Study Roadmap. HAMA = Hamilton Anxiety Rating Scale, HAMD = Hamilton Depression Rating Scale, PD = Parkinson disease, UPDRS-III = Part III of Unified Parkinson Disease Rating Scale.
Table 1 shows the demographic characteristics and clinical details of the participants at baseline. All clinical items were assessed by an experienced neurologist. The clinical data included disease duration, type of motor symptoms, site of initial motor symptoms, H&Y stage, and scores on Part III of Unified Parkinson Disease Rating Scale (UPDRS-III), the HAMD, and the HAMA. Early-onset PD (EOPD) was defined as onset at an age younger than 50 years old, whereas late-onset PD (LOPD) was defined as onset at 50 years of age or older. Patients were grouped into 3 subtypes, including tremor-dominant, akinetic-rigid, and mixed, according to the criteria described in a previous study.[14] The UPDRS-III and H&Y stage were used to evaluate the severity of the motor symptoms. The degree of depression, anxiety, and nonmotor symptoms were assessed using the HAMA, the HAMD, and the Non-Motor Symptoms Scale (NMSS), respectively.
Table 1.
The demographic characteristics and clinical details of 248 participants at baseline.
2.2. Assessment of FOG
FOG was identified by 2 criteria used in a previous study:[15] (i) a convincing subjective report of FOG that was consistent with the characteristics of the phenomenon, especially the typical feeling that the feet were glued to the floor; and (ii) a patient's recognition of the typical FOG phenomenon when it was demonstrated to him or her by an experienced clinician.[16] We mainly determined FOG by patients’ responses to the question: “Do you feel that your feet get glued to the floor while walking, making a turn, or when trying to initiate walking?” Patients who answered “yes” were identified as freezers. FOG was also identified when it was observed by an experienced neurologist during a visit, or it was reported by the patients, their family members, or their caregivers when it occurred at home or anywhere outside of the hospital.
2.3. Procedure
The patients were followed for 3 years.

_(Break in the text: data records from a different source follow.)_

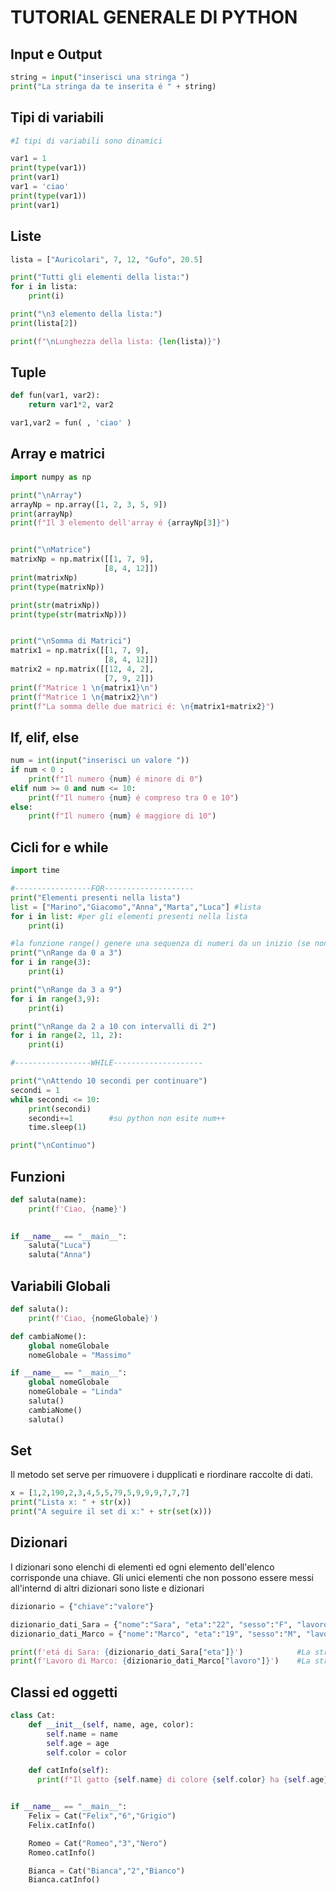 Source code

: # TUTORIAL GENERALE DI PYTHON 
## Input e Output
```python
string = input("inserisci una stringa ")
print("La stringa da te inserita é " + string)
```

## Tipi di variabili
```python
#I tipi di variabili sono dinamici

var1 = 1
print(type(var1))
print(var1)
var1 = 'ciao'
print(type(var1))
print(var1)
```

## Liste
```python
lista = ["Auricolari", 7, 12, "Gufo", 20.5]

print("Tutti gli elementi della lista:")
for i in lista:
    print(i)

print("\n3 elemento della lista:")
print(lista[2])

print(f"\nLunghezza della lista: {len(lista)}")
```

## Tuple
```python
def fun(var1, var2):
    return var1*2, var2

var1,var2 = fun( , 'ciao' )
```

## Array e matrici
```python
import numpy as np

print("\nArray")
arrayNp = np.array([1, 2, 3, 5, 9])
print(arrayNp)
print(f"Il 3 elemento dell'array é {arrayNp[3]}")


print("\nMatrice")
matrixNp = np.matrix([[1, 7, 9],
                     [8, 4, 12]])
print(matrixNp)
print(type(matrixNp))

print(str(matrixNp))
print(type(str(matrixNp)))


print("\nSomma di Matrici")
matrix1 = np.matrix([[1, 7, 9],
                     [8, 4, 12]])
matrix2 = np.matrix([[12, 4, 2],
                     [7, 9, 2]])
print(f"Matrice 1 \n{matrix1}\n")
print(f"Matrice 1 \n{matrix2}\n")
print(f"La somma delle due matrici é: \n{matrix1+matrix2}")
```

## If, elif, else
```python
num = int(input("inserisci un valore "))
if num < 0 :
    print(f"Il numero {num} é minore di 0")
elif num >= 0 and num <= 10:
    print(f"Il numero {num} é compreso tra 0 e 10")
else:
    print(f"Il numero {num} é maggiore di 10")
```

## Cicli for e while
```python
import time

#-----------------FOR--------------------
print("Elementi presenti nella lista")
list = ["Marino","Giacomo","Anna","Marta","Luca"] #lista
for i in list: #per gli elementi presenti nella lista
    print(i)

#la funzione range() genere una sequenza di numeri da un inizio (se non esplicitato é 0) a una fine (sempre da esplicitare).
print("\nRange da 0 a 3")
for i in range(3):
    print(i)

print("\nRange da 3 a 9")
for i in range(3,9):
    print(i)

print("\nRange da 2 a 10 con intervalli di 2")
for i in range(2, 11, 2):
    print(i)

#-----------------WHILE--------------------

print("\nAttendo 10 secondi per continuare")
secondi = 1
while secondi <= 10:
    print(secondi)
    secondi+=1        #su python non esite num++
    time.sleep(1)

print("\nContinuo")
```

## Funzioni
```python
def saluta(name):
    print(f'Ciao, {name}') 
    

if __name__ == "__main__":
    saluta("Luca")
    saluta("Anna")
```

## Variabili Globali
```python
def saluta():
    print(f'Ciao, {nomeGlobale}') 

def cambiaNome():
    global nomeGlobale
    nomeGlobale = "Massimo"

if __name__ == "__main__":
    global nomeGlobale
    nomeGlobale = "Linda"
    saluta()
    cambiaNome()
    saluta()
```

## Set
Il metodo set serve per rimuovere i dupplicati e riordinare raccolte di dati.

```python
x = [1,2,190,2,3,4,5,5,79,5,9,9,9,7,7,7]
print("Lista x: " + str(x))
print("A seguire il set di x:" + str(set(x)))
```

## Dizionari
I dizionari sono elenchi di elementi ed ogni elemento dell'elenco corrisponde una chiave. Gli unici elementi che non possono essere messi all'internd di altri dizionari sono liste e dizionari
```python
dizionario = {"chiave":"valore"}

dizionario_dati_Sara = {"nome":"Sara", "eta":"22", "sesso":"F", "lavoro":"Insegnante"}
dizionario_dati_Marco = {"nome":"Marco", "eta":"19", "sesso":"M", "lavoro":"cuoco"}

print(f'etá di Sara: {dizionario_dati_Sara["eta"]}')            #La stringa ha una formatazione
print(f'Lavoro di Marco: {dizionario_dati_Marco["lavoro"]}')    #La stringa ha una formatazione
```

## Classi ed oggetti
```python
class Cat:
    def __init__(self, name, age, color):
        self.name = name
        self.age = age
        self.color = color

    def catInfo(self):
      print(f"Il gatto {self.name} di colore {self.color} ha {self.age} anni")


if __name__ == "__main__":
    Felix = Cat("Felix","6","Grigio")
    Felix.catInfo()

    Romeo = Cat("Romeo","3","Nero")
    Romeo.catInfo()

    Bianca = Cat("Bianca","2","Bianco")
    Bianca.catInfo()

```
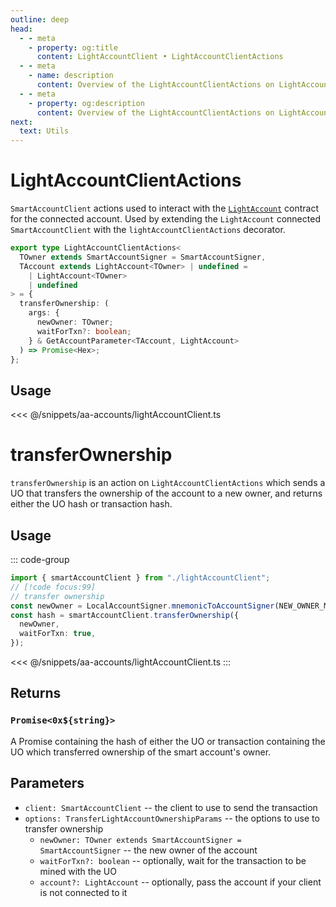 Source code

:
 ```yaml
---
outline: deep
head:
  - - meta
    - property: og:title
      content: LightAccountClient • LightAccountClientActions
  - - meta
    - name: description
      content: Overview of the LightAccountClientActions on LightAccountClient
  - - meta
    - property: og:description
      content: Overview of the LightAccountClientActions on LightAccountClient
next:
  text: Utils
---
```


# LightAccountClientActions

`SmartAccountClient` actions used to interact with the [`LightAccount`](https://github.com/alchemyplatform/light-account/blob/main/src/LightAccount.sol) contract for the connected account. Used by extending the `LightAccount` connected `SmartAccountClient` with the `lightAccountClientActions` decorator.

```ts
export type LightAccountClientActions<
  TOwner extends SmartAccountSigner = SmartAccountSigner,
  TAccount extends LightAccount<TOwner> | undefined =
    | LightAccount<TOwner>
    | undefined
> = {
  transferOwnership: (
    args: {
      newOwner: TOwner;
      waitForTxn?: boolean;
    } & GetAccountParameter<TAccount, LightAccount>
  ) => Promise<Hex>;
};
```

## Usage

<<< @/snippets/aa-accounts/lightAccountClient.ts

# transferOwnership

`transferOwnership` is an action on `LightAccountClientActions` which sends a UO that transfers the ownership of the account to a new owner, and returns either the UO hash or transaction hash.

## Usage

::: code-group

```ts [example.ts]
import { smartAccountClient } from "./lightAccountClient";
// [!code focus:99]
// transfer ownership
const newOwner = LocalAccountSigner.mnemonicToAccountSigner(NEW_OWNER_MNEMONIC);
const hash = smartAccountClient.transferOwnership({
  newOwner,
  waitForTxn: true,
});
```

<<< @/snippets/aa-accounts/lightAccountClient.ts
:::

## Returns

### `Promise<0x${string}>`

A Promise containing the hash of either the UO or transaction containing the UO which transferred ownership of the smart account's owner.

## Parameters

- `client: SmartAccountClient` -- the client to use to send the transaction
- `options: TransferLightAccountOwnershipParams` -- the options to use to transfer ownership
  - `newOwner: TOwner extends SmartAccountSigner = SmartAccountSigner` -- the new owner of the account
  - `waitForTxn?: boolean` -- optionally, wait for the transaction to be mined with the UO
  - `account?: LightAccount` -- optionally, pass the account if your client is not connected to it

The first patient was enrolled on March 2, 2010 and the last patient was enrolled on September 4, 2012. We completed the 3-year follow-up on September 4, 2015. We evaluated the patients at baseline, 1 year later, 2 years later, and 3 years later. The data collected at baseline included age, gender, onset age, disease duration, type of motor symptoms, site of initial motor symptoms, H&Y stage, scores on the HAMA, HAMD, and UPDRS-III, and other information shown in Table 1. We observed changes in prescriptions and mood status at the 3-year follow-up (Table 6). The patients were divided into freezers and non-freezers based on the presence of FOG.
Table 6.
Associations between FOG 3 years later and changes in drug administration and mood.
2.4. Statistical analysis
All analyses were performed using the Statistical Package for the Social Sciences version 19.0 for Windows. All continuous data, such age, disease duration, daily levodopa dose, and HAMA, HAMD, and UPDRS-III scores are presented as the mean ± the standard deviation. Student t-tests were used to compare continuous variables between patients with and without FOG. The chi-square test was used to evaluate differences in categorical variables between patients with and without FOG. Analysis of covariance, adjusting for age, was performed to compare the total scores and the domain scores for the HAMD, HAMA, and NMSS between patients with and without FOG. A binary logistic regression model was used to explore potential factors related to FOG. The presence or absence of FOG was used as the dependent variable, and independent variables included: age, source of patients, years of education, lower limbs as the site of onset, type of motor symptom, drug administration, the NMSS scores for the cardiovascular, sleep/fatigue, mood/apathy, perceptual problems/hallucinations, attention/memory, gastrointestinal, and urinary domains as well as the HAMD domain scores for anxiety/somatic, weight, cognitive disturbance, block, sleep disorder, and feelings of despair. All statistical tests were 2-tailed, and P < 0.05 was considered to be statistically significant (for multiple comparisons of the chi-square test, P < 0.025 was considered to be statistically significant).
3. Results
3.1. Participants’ demographic characteristics and clinical details
A total of 290 Chinese patients with early PD (H&Y stage ≤ 2.5) were consecutively recruited to examine changes in the prevalence of FOG and its related risk factors through a 3-year follow-up. There were 13 patients lost in the follow-up, 5 patients died, and 12 patients eventually proved to have Parkinson syndrome or other nervous system degeneration diseases, and 12 patients withdrew because of serious fractures, cardiovascular events, or stoke. Finally, 248 participants with early PD completed the 3-year follow-up and were included in the analyses. Of the 248 patients, 112 cases were male (45.16%) and 136 cases were female (54.84%). There were 78 patients who were less than 65 years old (31.45%) and 170 patients who were more than or equal to 65 years old (68.55%). The EOPD and LOPD patients accounted for 4.84% and 95.16% of the sample, respectively. Table 1 shows the details of the variables.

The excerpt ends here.